Este ha sido un año difícil para los docentes colombianos. En realidad todos los son, pero el 2017 les exigió el esfuerzo adicional de mantener vivo un paro que duró 37 días. Hoy esa lucha continúa en las discusiones con el gobierno en las que Fecode busca, entre otros aspectos, que se garanticen los recursos para educación en una reforma al Sistema General de Participaciones (SGP).
Agonizando el 2017, los maestros se encuentran frente a las mismas angustias de siempre. La educación, parecemos ignorarlo, es una tarea de todos. No solo de las escuelas. Sin embargo, los medios de comunicación y la sociedad en general no erigen como héroes a quienes hacen ciencia o arte, sino a los mafiosos o a los corruptos que saquean el país, a los más “vivos”. Lamentable, sí, pero es la realidad.
Mientras tanto, miles de docentes de colegios públicos pretenden formar ciudadanos honestos, responsables, estudiosos que se transformen a sí mismos y transformen su barrio, su ciudad, su país. Trabajan con las uñas con tal de enseñar tan sólo la esperanza en miles y miles de niños y jóvenes que se ven destinados por siempre a la pobreza. Por supuesto, conozco padres que hacen lo posible y lo imposible por educar a sus hijos, que son conscientes de lo que decían nuestros abuelos: “La mejor herencia es la educación”. No obstante, cada vez son menos estos padres, ya sea por irresponsabilidad o porque el día a día no les permite acompañar a sus chicos. Muchas familias deben dejarlos solos todo el día porque tienen que iniciar su jornada laboral desde la madrugada. Salen de sus casas a las 5:00 o 6:00 de la mañana y regresan pasadas las 7:00 de la noche ya cansados, sin fuerzas para preguntarles por los asuntos escolares.
Llega noviembre y muchos jóvenes se ven enfrentados a una posible pérdida de año. Ellos quieren, por supuesto, pasar al grado siguiente. Pero en una sociedad en la que se ha impuesto el facilismo el estudiante no pide que se le den nuevas oportunidades de aprendizaje, sino que el profesor se muestre “chévere” y le regale la nota mínima para aprobar.
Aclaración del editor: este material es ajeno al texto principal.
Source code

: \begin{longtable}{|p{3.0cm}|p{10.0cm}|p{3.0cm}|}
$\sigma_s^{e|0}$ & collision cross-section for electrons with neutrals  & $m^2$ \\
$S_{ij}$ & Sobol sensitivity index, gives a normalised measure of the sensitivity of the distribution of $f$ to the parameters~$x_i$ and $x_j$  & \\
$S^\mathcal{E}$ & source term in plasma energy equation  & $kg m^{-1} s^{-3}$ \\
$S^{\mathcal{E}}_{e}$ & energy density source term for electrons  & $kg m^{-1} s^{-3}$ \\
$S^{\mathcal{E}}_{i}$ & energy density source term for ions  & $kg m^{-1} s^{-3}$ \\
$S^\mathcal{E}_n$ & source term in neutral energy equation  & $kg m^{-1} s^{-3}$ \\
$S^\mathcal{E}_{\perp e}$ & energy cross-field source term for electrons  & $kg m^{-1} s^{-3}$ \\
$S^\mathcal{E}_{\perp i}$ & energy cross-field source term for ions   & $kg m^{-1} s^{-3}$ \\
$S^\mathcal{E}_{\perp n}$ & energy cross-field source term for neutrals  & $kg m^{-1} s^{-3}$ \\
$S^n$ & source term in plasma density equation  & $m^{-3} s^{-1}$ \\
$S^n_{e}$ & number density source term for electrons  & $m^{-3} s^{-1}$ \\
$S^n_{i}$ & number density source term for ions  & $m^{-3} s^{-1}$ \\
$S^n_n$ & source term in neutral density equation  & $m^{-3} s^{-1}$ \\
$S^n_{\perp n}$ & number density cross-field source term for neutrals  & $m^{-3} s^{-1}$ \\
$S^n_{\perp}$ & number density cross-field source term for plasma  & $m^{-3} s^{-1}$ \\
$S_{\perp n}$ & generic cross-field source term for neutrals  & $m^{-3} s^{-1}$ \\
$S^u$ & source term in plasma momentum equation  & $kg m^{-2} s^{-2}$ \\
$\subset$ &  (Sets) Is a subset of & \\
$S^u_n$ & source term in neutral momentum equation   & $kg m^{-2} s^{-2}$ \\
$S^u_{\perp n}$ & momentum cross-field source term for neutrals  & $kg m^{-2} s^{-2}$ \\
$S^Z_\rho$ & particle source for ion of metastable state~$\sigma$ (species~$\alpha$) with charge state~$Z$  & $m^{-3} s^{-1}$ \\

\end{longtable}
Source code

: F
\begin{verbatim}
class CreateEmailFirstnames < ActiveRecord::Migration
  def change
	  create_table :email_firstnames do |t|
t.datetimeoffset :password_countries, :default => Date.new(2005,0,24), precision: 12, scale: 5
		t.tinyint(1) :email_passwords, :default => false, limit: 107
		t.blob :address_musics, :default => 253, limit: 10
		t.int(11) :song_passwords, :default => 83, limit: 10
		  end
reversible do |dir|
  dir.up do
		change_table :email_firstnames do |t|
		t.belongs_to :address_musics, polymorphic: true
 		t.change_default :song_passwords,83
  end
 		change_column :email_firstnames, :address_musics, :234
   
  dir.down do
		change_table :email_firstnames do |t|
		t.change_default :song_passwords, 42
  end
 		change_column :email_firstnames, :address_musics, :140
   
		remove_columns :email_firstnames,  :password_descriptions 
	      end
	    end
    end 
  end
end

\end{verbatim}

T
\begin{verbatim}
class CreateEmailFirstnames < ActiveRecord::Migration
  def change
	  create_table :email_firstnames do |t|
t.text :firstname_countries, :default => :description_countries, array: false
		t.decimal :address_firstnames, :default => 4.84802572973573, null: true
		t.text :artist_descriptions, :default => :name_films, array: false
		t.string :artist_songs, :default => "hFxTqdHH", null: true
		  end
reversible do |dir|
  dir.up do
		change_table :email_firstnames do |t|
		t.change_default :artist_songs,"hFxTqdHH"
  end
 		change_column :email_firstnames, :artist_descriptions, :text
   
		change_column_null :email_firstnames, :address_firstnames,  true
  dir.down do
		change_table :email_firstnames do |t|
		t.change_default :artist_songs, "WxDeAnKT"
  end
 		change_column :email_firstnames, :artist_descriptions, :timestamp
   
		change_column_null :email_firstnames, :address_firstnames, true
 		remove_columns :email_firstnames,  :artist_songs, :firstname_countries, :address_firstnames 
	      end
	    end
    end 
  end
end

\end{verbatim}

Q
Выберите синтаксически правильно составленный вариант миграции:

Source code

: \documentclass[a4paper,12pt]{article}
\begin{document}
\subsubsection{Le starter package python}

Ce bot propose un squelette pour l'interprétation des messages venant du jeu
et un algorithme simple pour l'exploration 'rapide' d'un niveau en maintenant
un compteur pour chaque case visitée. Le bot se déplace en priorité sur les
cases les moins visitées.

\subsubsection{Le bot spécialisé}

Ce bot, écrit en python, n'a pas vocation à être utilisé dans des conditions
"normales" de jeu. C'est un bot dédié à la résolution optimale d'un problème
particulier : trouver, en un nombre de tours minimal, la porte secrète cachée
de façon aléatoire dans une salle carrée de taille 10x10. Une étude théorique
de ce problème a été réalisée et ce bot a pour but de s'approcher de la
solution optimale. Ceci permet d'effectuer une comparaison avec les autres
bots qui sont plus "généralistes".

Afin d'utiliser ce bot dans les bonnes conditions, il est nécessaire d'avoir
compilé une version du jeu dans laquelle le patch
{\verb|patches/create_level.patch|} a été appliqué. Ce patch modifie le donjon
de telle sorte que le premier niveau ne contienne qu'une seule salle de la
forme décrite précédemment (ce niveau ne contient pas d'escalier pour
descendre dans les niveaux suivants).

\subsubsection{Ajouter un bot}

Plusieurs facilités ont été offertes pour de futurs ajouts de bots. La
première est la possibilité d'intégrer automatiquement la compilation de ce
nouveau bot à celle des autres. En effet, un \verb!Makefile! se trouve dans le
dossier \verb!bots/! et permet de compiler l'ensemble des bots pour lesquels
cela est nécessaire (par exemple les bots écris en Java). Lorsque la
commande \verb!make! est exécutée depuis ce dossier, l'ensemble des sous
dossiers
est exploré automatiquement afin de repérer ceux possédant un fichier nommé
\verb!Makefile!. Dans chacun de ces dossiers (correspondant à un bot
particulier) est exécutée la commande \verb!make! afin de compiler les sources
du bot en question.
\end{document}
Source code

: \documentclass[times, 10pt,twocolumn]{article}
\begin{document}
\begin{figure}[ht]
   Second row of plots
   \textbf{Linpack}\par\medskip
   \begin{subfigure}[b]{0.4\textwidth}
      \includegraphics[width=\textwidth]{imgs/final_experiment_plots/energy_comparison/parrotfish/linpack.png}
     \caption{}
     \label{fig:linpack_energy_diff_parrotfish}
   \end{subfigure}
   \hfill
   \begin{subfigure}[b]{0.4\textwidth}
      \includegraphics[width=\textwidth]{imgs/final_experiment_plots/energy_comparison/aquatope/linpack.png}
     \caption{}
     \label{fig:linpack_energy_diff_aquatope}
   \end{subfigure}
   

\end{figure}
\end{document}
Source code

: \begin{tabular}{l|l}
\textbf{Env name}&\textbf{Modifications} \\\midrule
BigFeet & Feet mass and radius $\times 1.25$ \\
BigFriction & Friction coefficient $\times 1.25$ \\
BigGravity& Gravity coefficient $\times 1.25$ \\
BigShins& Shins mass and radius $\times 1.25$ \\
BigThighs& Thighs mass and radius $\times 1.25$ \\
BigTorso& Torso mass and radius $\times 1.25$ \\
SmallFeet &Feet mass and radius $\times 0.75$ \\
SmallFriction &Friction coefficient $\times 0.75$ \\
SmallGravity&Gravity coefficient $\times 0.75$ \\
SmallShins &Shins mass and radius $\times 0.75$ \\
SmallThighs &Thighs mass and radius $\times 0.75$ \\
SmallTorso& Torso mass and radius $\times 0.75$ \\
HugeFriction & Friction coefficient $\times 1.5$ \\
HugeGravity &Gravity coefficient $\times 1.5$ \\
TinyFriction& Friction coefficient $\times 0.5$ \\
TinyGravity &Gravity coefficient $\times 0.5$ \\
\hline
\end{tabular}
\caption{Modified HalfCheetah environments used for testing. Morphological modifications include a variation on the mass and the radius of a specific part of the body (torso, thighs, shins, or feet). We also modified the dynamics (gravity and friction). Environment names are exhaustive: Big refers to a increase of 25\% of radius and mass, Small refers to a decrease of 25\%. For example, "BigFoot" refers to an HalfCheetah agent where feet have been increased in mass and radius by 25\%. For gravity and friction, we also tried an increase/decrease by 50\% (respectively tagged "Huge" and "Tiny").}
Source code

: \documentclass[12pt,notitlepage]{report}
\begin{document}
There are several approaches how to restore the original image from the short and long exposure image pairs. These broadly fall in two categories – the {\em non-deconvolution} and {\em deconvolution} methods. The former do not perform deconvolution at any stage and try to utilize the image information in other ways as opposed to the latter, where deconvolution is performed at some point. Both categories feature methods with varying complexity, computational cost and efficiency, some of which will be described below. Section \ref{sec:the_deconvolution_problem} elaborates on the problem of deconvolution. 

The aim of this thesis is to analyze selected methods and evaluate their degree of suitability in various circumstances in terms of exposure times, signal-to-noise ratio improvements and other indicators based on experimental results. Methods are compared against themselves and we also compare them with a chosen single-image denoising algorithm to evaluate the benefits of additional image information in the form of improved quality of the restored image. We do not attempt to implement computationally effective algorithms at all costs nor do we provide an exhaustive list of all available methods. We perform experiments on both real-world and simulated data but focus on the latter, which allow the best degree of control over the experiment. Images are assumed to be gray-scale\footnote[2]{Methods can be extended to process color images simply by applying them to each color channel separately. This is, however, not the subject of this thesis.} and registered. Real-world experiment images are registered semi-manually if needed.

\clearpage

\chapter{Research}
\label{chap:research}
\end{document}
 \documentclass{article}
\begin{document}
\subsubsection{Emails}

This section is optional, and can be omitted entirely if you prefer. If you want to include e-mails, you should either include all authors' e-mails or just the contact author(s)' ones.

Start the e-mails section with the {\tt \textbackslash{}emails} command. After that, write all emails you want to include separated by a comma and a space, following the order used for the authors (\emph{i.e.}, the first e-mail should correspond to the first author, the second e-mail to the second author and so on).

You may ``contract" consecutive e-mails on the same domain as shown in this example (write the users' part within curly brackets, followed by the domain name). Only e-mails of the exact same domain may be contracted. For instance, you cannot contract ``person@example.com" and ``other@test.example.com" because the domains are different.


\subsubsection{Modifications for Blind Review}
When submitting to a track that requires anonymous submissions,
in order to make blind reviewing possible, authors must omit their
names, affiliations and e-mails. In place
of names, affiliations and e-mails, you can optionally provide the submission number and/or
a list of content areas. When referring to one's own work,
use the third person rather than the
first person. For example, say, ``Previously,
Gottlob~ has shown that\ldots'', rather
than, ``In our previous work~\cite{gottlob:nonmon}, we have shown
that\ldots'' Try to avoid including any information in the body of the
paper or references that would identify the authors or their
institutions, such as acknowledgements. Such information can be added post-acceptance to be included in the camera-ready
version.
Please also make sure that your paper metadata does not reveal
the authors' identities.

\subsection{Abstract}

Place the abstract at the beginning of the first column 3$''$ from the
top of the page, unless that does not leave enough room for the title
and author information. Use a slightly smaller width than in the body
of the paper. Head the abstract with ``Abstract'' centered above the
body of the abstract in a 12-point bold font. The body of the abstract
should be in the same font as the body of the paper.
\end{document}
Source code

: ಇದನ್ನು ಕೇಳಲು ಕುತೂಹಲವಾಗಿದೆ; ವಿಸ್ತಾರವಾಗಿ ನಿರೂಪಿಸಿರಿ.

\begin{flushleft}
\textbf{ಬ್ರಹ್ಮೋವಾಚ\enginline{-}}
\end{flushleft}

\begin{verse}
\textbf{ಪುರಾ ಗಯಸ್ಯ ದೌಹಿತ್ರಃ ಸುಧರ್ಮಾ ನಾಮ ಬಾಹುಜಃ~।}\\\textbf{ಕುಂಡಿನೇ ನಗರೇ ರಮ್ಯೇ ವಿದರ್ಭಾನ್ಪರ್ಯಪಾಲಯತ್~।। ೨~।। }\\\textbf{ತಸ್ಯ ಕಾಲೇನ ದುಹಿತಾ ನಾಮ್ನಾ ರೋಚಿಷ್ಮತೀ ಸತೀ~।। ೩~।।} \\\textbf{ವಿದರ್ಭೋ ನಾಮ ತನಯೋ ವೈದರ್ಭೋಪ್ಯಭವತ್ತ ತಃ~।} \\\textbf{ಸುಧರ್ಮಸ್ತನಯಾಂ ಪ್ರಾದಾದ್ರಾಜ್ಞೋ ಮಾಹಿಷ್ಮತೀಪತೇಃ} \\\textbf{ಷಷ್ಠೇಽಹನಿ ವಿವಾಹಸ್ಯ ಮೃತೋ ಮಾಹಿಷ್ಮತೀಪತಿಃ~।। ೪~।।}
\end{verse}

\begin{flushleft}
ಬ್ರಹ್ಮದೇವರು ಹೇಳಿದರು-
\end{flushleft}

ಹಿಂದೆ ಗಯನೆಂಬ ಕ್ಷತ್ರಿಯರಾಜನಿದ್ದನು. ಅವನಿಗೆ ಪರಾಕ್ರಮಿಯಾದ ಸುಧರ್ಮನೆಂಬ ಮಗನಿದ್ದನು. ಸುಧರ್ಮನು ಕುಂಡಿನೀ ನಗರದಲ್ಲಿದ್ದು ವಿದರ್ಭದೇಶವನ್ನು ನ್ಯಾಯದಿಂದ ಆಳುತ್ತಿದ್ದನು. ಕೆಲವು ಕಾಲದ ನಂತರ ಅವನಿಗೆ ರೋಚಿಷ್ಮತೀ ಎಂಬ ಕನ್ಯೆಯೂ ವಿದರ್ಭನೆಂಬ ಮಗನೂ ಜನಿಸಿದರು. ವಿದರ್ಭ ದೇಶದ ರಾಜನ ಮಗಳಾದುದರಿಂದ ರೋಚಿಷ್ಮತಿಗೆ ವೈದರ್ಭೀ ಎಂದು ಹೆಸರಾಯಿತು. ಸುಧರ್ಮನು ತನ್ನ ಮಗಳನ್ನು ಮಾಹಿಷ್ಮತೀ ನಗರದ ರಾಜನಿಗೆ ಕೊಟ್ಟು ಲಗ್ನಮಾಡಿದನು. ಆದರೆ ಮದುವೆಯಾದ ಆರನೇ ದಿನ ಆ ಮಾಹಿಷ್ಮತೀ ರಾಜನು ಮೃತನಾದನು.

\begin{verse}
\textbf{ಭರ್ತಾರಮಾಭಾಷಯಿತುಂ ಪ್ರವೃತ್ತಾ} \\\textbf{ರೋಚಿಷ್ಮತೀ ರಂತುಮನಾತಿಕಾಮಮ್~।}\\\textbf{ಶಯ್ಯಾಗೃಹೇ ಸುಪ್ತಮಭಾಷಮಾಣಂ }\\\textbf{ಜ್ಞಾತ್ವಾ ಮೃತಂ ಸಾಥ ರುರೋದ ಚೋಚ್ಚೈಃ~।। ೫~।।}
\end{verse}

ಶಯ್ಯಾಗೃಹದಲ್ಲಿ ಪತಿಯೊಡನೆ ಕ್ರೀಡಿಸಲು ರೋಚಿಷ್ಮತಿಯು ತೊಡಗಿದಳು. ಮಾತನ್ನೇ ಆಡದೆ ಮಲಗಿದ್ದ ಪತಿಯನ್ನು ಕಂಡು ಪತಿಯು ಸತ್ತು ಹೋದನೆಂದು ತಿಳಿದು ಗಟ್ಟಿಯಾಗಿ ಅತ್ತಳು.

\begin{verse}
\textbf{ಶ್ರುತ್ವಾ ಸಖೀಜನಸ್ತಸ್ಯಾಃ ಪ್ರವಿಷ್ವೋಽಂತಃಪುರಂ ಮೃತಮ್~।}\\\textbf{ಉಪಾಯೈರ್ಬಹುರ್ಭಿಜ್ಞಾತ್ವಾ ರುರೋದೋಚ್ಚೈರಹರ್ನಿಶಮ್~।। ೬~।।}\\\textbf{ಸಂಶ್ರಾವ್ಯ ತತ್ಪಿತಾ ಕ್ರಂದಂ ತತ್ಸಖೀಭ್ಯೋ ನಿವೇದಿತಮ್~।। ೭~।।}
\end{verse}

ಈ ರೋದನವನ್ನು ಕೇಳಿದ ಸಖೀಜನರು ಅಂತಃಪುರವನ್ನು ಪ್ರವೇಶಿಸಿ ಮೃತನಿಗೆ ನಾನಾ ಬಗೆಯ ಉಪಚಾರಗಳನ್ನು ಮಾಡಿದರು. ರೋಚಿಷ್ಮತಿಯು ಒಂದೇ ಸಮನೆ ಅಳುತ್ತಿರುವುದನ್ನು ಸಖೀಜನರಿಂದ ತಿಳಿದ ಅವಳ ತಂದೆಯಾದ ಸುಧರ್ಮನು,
Los acudientes, en lugar de acompañar, se dedican a culpar a los maestros, quienes deben llenarse de pruebas para demostrar que si el niño o joven ha perdido no es porque se la haya “montado” al muchacho. A su vez, el Estado exige que se minimicen las pérdidas (cosa deseable) sin generar las condiciones, porque quienes dirigen la educación no tienen idea de educación. Tiene razón el alcalde de Soledad, Atlántico, Joao Herrera, cuando dice que no se deberían enviar tareas a la casa o que no se justifica que mientras un adulto comienza a trabajar a las 8:00 un niño esté en su aula a las 6:30 o 7:00 de la mañana. Pero como le pasa a los demagogos, el dirigente piensa que las cosas se cambian pintando la superficie. No se puede transformar la educación sin transformar la sociedad (y viceversa). Con jornadas laborales tan extensas, con tanta informalidad y sueldos tan bajos que destruyen la convivencia no podemos soñar con familias cohesionadas en las que se comparta tiempo libre y se prodigue amor entre sus miembros.
Dura realidad contra la que luchan muchos maestros en el día a día. Solos, entre el abandono y el menosprecio de muchos sectores de la sociedad y el Estado (y hasta de los estudiantes) intentan sembrar la esperanza en quienes transformarán el país o seguirán reproduciendo las injusticias que hoy lo hieren.